WORK TO COMPLETE
Lines in the entries below where the word "courses" shows up should each be copied.

-- PROVIDED ENTRIES follows --

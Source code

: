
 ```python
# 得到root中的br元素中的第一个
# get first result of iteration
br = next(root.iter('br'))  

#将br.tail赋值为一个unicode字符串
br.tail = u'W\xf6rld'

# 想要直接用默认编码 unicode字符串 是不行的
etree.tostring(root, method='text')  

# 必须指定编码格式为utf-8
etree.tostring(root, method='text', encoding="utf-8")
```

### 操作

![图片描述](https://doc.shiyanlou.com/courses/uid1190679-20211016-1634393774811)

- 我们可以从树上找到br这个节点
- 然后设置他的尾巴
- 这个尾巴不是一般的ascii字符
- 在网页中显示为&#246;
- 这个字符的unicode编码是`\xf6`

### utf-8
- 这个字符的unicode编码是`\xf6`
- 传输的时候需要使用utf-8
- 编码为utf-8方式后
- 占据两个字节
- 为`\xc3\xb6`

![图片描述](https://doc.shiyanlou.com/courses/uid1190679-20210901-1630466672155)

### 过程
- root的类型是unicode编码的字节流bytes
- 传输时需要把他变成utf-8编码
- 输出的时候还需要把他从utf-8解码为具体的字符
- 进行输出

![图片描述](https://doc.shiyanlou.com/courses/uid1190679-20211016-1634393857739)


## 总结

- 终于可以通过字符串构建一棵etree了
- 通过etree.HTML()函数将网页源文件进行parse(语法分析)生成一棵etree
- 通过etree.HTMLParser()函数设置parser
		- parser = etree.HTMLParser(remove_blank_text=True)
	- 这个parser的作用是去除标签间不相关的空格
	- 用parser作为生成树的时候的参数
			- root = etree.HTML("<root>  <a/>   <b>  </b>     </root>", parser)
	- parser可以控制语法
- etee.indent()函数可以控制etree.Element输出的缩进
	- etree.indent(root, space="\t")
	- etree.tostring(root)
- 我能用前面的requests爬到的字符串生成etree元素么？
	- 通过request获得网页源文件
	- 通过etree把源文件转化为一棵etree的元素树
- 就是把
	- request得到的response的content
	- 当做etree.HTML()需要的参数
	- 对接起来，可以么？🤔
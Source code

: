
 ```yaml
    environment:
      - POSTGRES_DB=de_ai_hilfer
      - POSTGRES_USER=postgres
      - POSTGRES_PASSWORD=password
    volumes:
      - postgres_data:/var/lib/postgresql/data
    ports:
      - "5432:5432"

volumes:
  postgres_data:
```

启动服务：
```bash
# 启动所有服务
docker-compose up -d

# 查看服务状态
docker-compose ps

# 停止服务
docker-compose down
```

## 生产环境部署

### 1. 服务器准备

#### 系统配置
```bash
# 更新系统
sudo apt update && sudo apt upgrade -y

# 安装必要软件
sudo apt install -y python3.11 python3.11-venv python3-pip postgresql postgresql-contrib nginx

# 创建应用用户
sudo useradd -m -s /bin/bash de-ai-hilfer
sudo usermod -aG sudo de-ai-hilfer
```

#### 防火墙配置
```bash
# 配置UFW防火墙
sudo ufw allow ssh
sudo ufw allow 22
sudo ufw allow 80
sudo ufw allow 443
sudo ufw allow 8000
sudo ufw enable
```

-- PROVIDED ENTRIES concluded --

ANSWER AREA
![图片描述](https://doc.shiyanlou.com/courses/uid1190679-20211016-1634393774811)
![图片描述](https://doc.shiyanlou.com/courses/uid1190679-20210901-1630466672155)
![图片描述](https://doc.shiyanlou.com/courses/uid1190679-20211016-1634393857739)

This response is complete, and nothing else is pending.